Two Supreme Court cases that were actually about religious freedom
The case of Burwell v. Hobby Lobby has received extraordinary attention as a site of struggle between faith and law. The Supreme Court’s decision that businesses may refuse on principle to provide contraception coverage has not been a shining hour for religious freedom. Many observers fear that the ruling will do less to protect that freedom than to expand the power of corporations.
Hobby Lobby has overshadowed two other suits this term that offered more compelling instances of conscience in action. In United States v. Apel and McCullen v. Coakley, the justices reckoned not with corporations but with individual rebels determined to share their convictions regardless of the consequences. In these cases Christian activists fought to uphold a robust tradition of free expression against a public realm increasingly hemmed in by government constraints.

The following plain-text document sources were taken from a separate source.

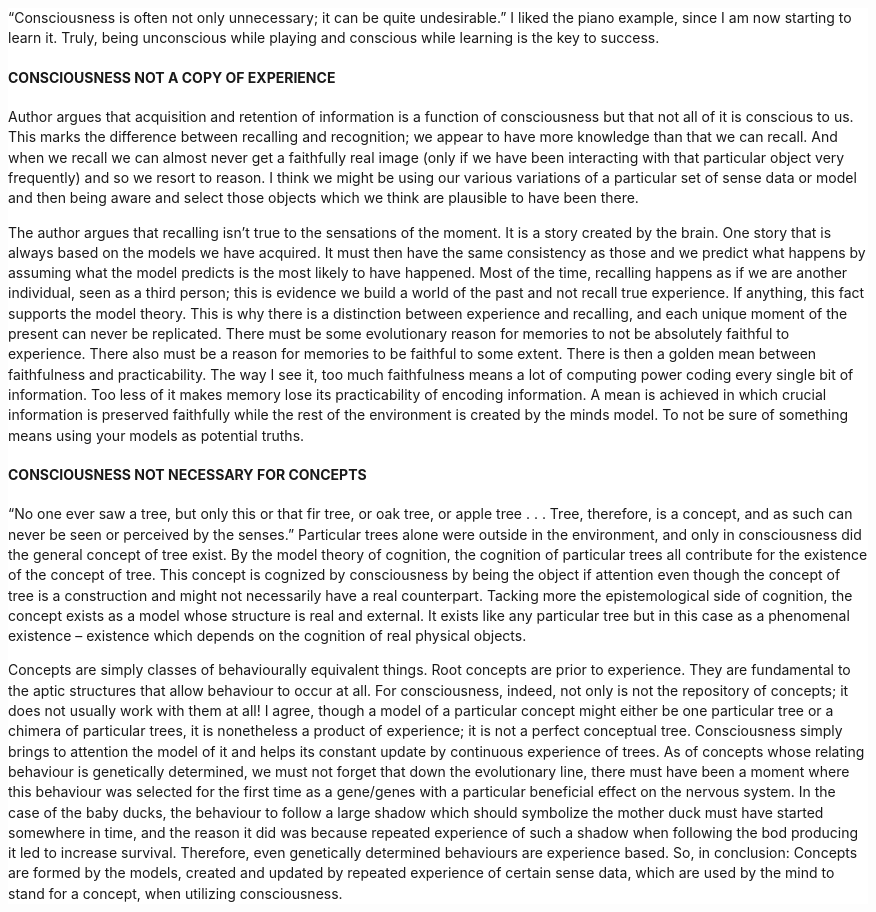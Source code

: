 “Consciousness is often not only unnecessary; it can be quite undesirable.” I liked the piano example, since I am now starting to learn it. Truly, being unconscious while playing and conscious while learning is the key to success.

#### CONSCIOUSNESS NOT A COPY OF EXPERIENCE

Author argues that acquisition and retention of information is a function of consciousness but that not all of it is conscious to us. This marks the difference between recalling and recognition; we appear to have more knowledge than that we can recall. And when we recall we can almost never get a faithfully real image (only if we have been interacting with that particular object very frequently) and so we resort to reason. I think we might be using our various variations of a particular set of sense data or model and then being aware and select those objects which we think are plausible to have been there.

The author argues that recalling isn’t true to the sensations of the moment. It is a story created by the brain. One story that is always based on the models we have acquired. It must then have the same consistency as those and we predict what happens by assuming what the model predicts is the most likely to have happened. Most of the time, recalling happens as if we are another individual, seen as a third person; this is evidence we build a world of the past and not recall true experience. If anything, this fact supports the model theory. This is why there is a distinction between experience and recalling, and each unique moment of the present can never be replicated. There must be some evolutionary reason for memories to not be absolutely faithful to experience. There also must be a reason for memories to be faithful to some extent. There is then a golden mean between faithfulness and practicability. The way I see it, too much faithfulness means a lot of computing power coding every single bit of information. Too less of it makes memory lose its practicability of encoding information. A mean is achieved in which crucial information is preserved faithfully while the rest of the environment is created by the minds model. To not be sure of something means using your models as potential truths.

#### CONSCIOUSNESS NOT NECESSARY FOR CONCEPTS

“No one ever saw a tree, but only this or that fir tree, or oak tree, or apple tree . . . Tree, therefore, is a concept, and as such can never be seen or perceived by the senses.” Particular trees alone were outside in the environment, and only in consciousness did the general concept of tree exist. By the model theory of cognition, the cognition of particular trees all contribute for the existence of the concept of tree. This concept is cognized by consciousness by being the object if attention even though the concept of tree is a construction and might not necessarily have a real counterpart. Tacking more the epistemological side of cognition, the concept exists as a model whose structure is real and external. It exists like any particular tree but in this case as a phenomenal existence – existence which depends on the cognition of real physical objects.

Concepts are simply classes of behaviourally equivalent things. Root concepts are prior to experience. They are fundamental to the aptic structures that allow behaviour to occur at all. For consciousness, indeed, not only is not the repository of concepts; it does not usually work with them at all! I agree, though a model of a particular concept might either be one particular tree or a chimera of particular trees, it is nonetheless a product of experience; it is not a perfect conceptual tree. Consciousness simply brings to attention the model of it and helps its constant update by continuous experience of trees. As of concepts whose relating behaviour is genetically determined, we must not forget that down the evolutionary line, there must have been a moment where this behaviour was selected for the first time as a gene/genes with a particular beneficial effect on the nervous system. In the case of the baby ducks, the behaviour to follow a large shadow which should symbolize the mother duck must have started somewhere in time, and the reason it did was because repeated experience of such a shadow when following the bod producing it led to increase survival. Therefore, even genetically determined behaviours are experience based. So, in conclusion: Concepts are formed by the models, created and updated by repeated experience of certain sense data, which are used by the mind to stand for a concept, when utilizing consciousness.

The antiwar protester John Dennis Apel and the pro-life activist Eleanor McCullen would appear to represent opposite poles of the political spectrum. Left-right distinctions, though, are less important than their shared struggle of individual witness against official regulation. For reasons of faith, Apel and McCullen each refused to conform to the behavior that the law stipulated in the public arena. For those refusals, they ended up in court.
Apel, the founder of a Catholic Worker house in California, drew on Vietnam-era traditions of radical nonviolence when he threw blood on the sign for Vandenberg Air Force Base. His action recalled the tactics of the Baltimore Four, who in 1967 poured blood on draft files, thereby helping to inaugurate the Ultra-Resistance of the Catholic Left. Daniel Berrigan, a leader of that movement with his brother Philip, referred to this confrontational approach as the “fracture of good order” in the name of a higher unity.
The Ultra-Resistance would not get so far today. Vandenberg, an important site for high-tech research on the weaponization of outer space, has tight security and allows only a small “protest area” across the street for the likes of Apel. This special zone is controlled by the base commander, who requires two weeks advance notice of any demonstration and can withdraw permission at any time. In short, civil disobedience has been bureaucratized and conformed to the measure of the state.
The Supreme Court held unanimously in February that Apel, due to his blood-throwing and subsequent arrests, could be barred even from the protest area. Chief Justice John Roberts explained in his decision that the case was about military jurisdiction, not First Amendment rights. Indeed, the military had defined the space of protest to be already within its bounds. Good order was guaranteed.
In McCullen’s case in Boston, the space in question was called a “buffer zone” rather than a protest area, but the intent to circumscribe spiritual witness was similar. Her suit challenged a state law prohibiting anyone from standing within 35 feet (a distance the justices proved amusingly inept at estimating) of a facility where abortions take place. Looking every inch the grandmother she is, McCullen broke the law to talk to women entering a clinic because, in her words, “I go where the Holy Spirit leads me.”
A member of Operation Rescue, McCullen is part of one of the most unexpected turns in the history of civil disobedience: its embrace by the opponents of Roe v. Wade. Liberals often refuse to admit that actions by pro-lifers belong in the same category with those of the civil rights and antiwar movements, but the techniques, justifications, and even weaknesses are strikingly comparable. So is the reaction of those in power. As with Apel, the law sought to put religion in a safe place, perhaps within shouting distance but not close enough to make a difference.
On June 26 the court struck down the Massachusetts buffer zone in a unanimous ruling. This time, Roberts wrote that “a painted line on the sidewalk is easy to enforce, but the prime objective of the First Amendment is not efficiency.” A public sidewalk is an important site of free speech, he explained, even if that speech is unwelcome. Still, the court suggested that a different statute more narrowly focused on safety and order might be constitutional. Given that one person’s order may be another’s unconscionable silencing, the vexed issue of abortion speech is far from solved.
The Apel and McCullen cases can be slotted into the tired categories of the culture wars: soldiers vs. peaceniks, feminists vs. advocates of family values. Those frames are incomplete. What the suits, and the court’s divergent rulings, more clearly reveal is the ongoing conflict between spiritual dissent of all kinds and the government’s enforcement of order. Those who admire disruptive faith might hope that it will continue to fracture the law’s designated protest areas and buffer zones.